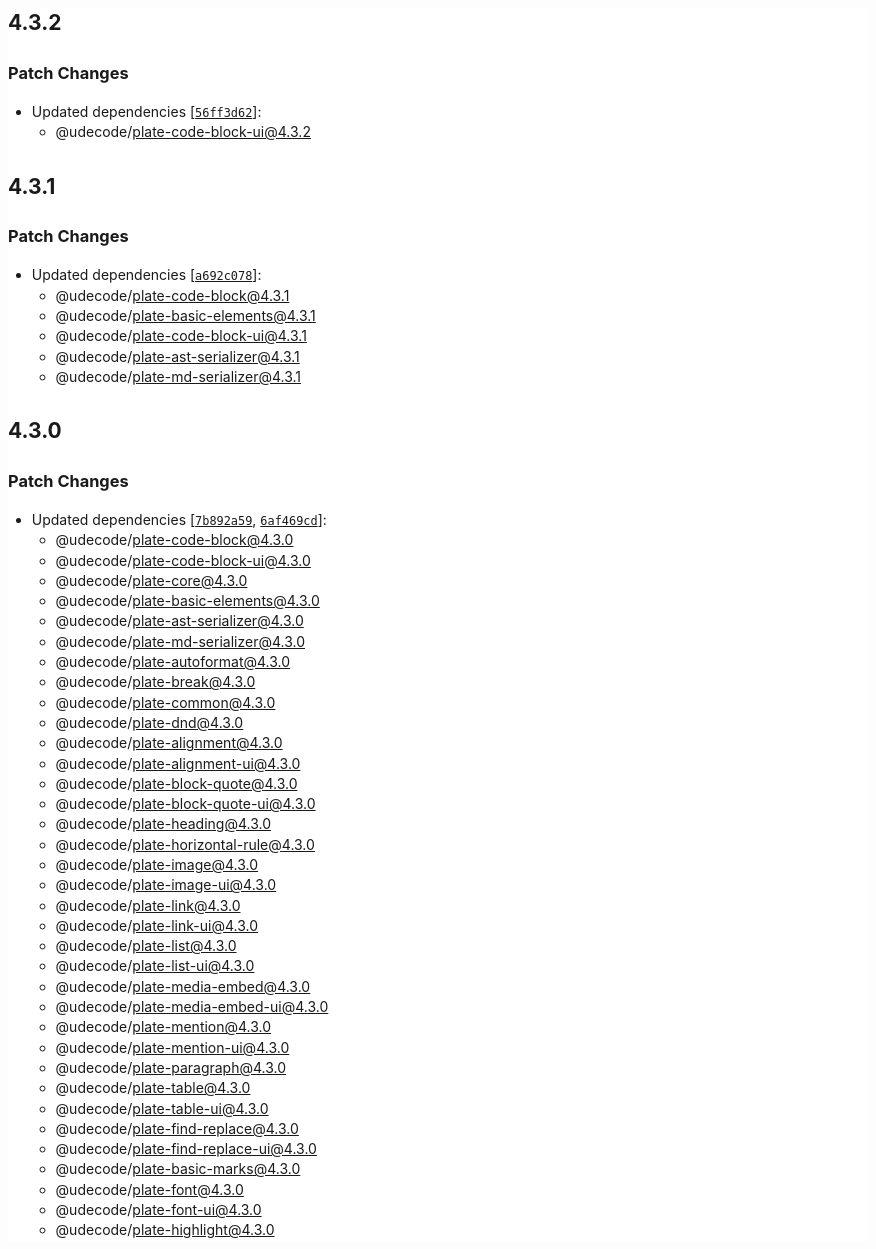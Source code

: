 ## 4.3.2

### Patch Changes

- Updated dependencies [[`56ff3d62`](https://github.com/udecode/plate/commit/56ff3d6235a9d8aaeb76d9bc8ec229850af9c891)]:
  - @udecode/plate-code-block-ui@4.3.2

## 4.3.1

### Patch Changes

- Updated dependencies [[`a692c078`](https://github.com/udecode/plate/commit/a692c078f9386ebb63aea9cb704decf554b07e8e)]:
  - @udecode/plate-code-block@4.3.1
  - @udecode/plate-basic-elements@4.3.1
  - @udecode/plate-code-block-ui@4.3.1
  - @udecode/plate-ast-serializer@4.3.1
  - @udecode/plate-md-serializer@4.3.1

## 4.3.0

### Patch Changes

- Updated dependencies [[`7b892a59`](https://github.com/udecode/plate/commit/7b892a59f27bdaa81c90097534c411cc80b92e8a), [`6af469cd`](https://github.com/udecode/plate/commit/6af469cd5ac310e831eb8a99a71eba73bde62fc6)]:
  - @udecode/plate-code-block@4.3.0
  - @udecode/plate-code-block-ui@4.3.0
  - @udecode/plate-core@4.3.0
  - @udecode/plate-basic-elements@4.3.0
  - @udecode/plate-ast-serializer@4.3.0
  - @udecode/plate-md-serializer@4.3.0
  - @udecode/plate-autoformat@4.3.0
  - @udecode/plate-break@4.3.0
  - @udecode/plate-common@4.3.0
  - @udecode/plate-dnd@4.3.0
  - @udecode/plate-alignment@4.3.0
  - @udecode/plate-alignment-ui@4.3.0
  - @udecode/plate-block-quote@4.3.0
  - @udecode/plate-block-quote-ui@4.3.0
  - @udecode/plate-heading@4.3.0
  - @udecode/plate-horizontal-rule@4.3.0
  - @udecode/plate-image@4.3.0
  - @udecode/plate-image-ui@4.3.0
  - @udecode/plate-link@4.3.0
  - @udecode/plate-link-ui@4.3.0
  - @udecode/plate-list@4.3.0
  - @udecode/plate-list-ui@4.3.0
  - @udecode/plate-media-embed@4.3.0
  - @udecode/plate-media-embed-ui@4.3.0
  - @udecode/plate-mention@4.3.0
  - @udecode/plate-mention-ui@4.3.0
  - @udecode/plate-paragraph@4.3.0
  - @udecode/plate-table@4.3.0
  - @udecode/plate-table-ui@4.3.0
  - @udecode/plate-find-replace@4.3.0
  - @udecode/plate-find-replace-ui@4.3.0
  - @udecode/plate-basic-marks@4.3.0
  - @udecode/plate-font@4.3.0
  - @udecode/plate-font-ui@4.3.0
  - @udecode/plate-highlight@4.3.0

- What to do -
Begin at the line containing "- @udecode/plate-link-ui@4.3.0" and reproduce every line through the last one in the records above, exactly.

- Solution -
  - @udecode/plate-link-ui@4.3.0
  - @udecode/plate-list@4.3.0
  - @udecode/plate-list-ui@4.3.0
  - @udecode/plate-media-embed@4.3.0
  - @udecode/plate-media-embed-ui@4.3.0
  - @udecode/plate-mention@4.3.0
  - @udecode/plate-mention-ui@4.3.0
  - @udecode/plate-paragraph@4.3.0
  - @udecode/plate-table@4.3.0
  - @udecode/plate-table-ui@4.3.0
  - @udecode/plate-find-replace@4.3.0
  - @udecode/plate-find-replace-ui@4.3.0
  - @udecode/plate-basic-marks@4.3.0
  - @udecode/plate-font@4.3.0
  - @udecode/plate-font-ui@4.3.0
  - @udecode/plate-highlight@4.3.0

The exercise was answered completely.